# DIRECTIONS FOR THIS TASK:
For the data below, work out how many lines include the string "includegraphics" and report only the number.

[Saved data entries]
──────

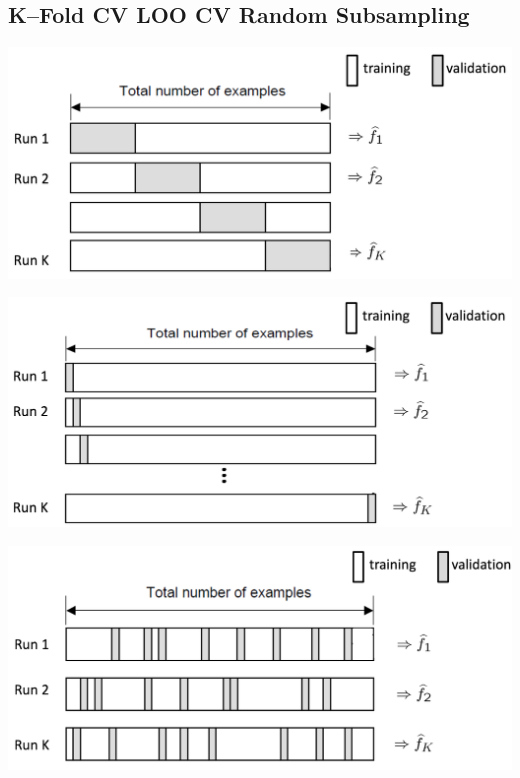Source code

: \documentclass[18pt,a3paper,landscape, ncols=3]{cheatsheet}
\begin{document}
		\subsection{K--Fold CV \qquad\qquad\qquad\quad LOO CV \qquad\qquad\qquad Random Subsampling}
			\begin{mdframed}
				\begin{minipage}{.33\textwidth}
					\includegraphics{K_fold_cross_validation.png}
				\end{minipage}%
				\begin{minipage}{.33\textwidth}
					\includegraphics{LOO_cross_validation.png}
				\end{minipage}%
				\begin{minipage}{.33\textwidth}
					\includegraphics{random_subsampling.png}
				\end{minipage}
			\end{mdframed}
\end{document}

──────

# RESPONSE TO THIS EXERCISE:
3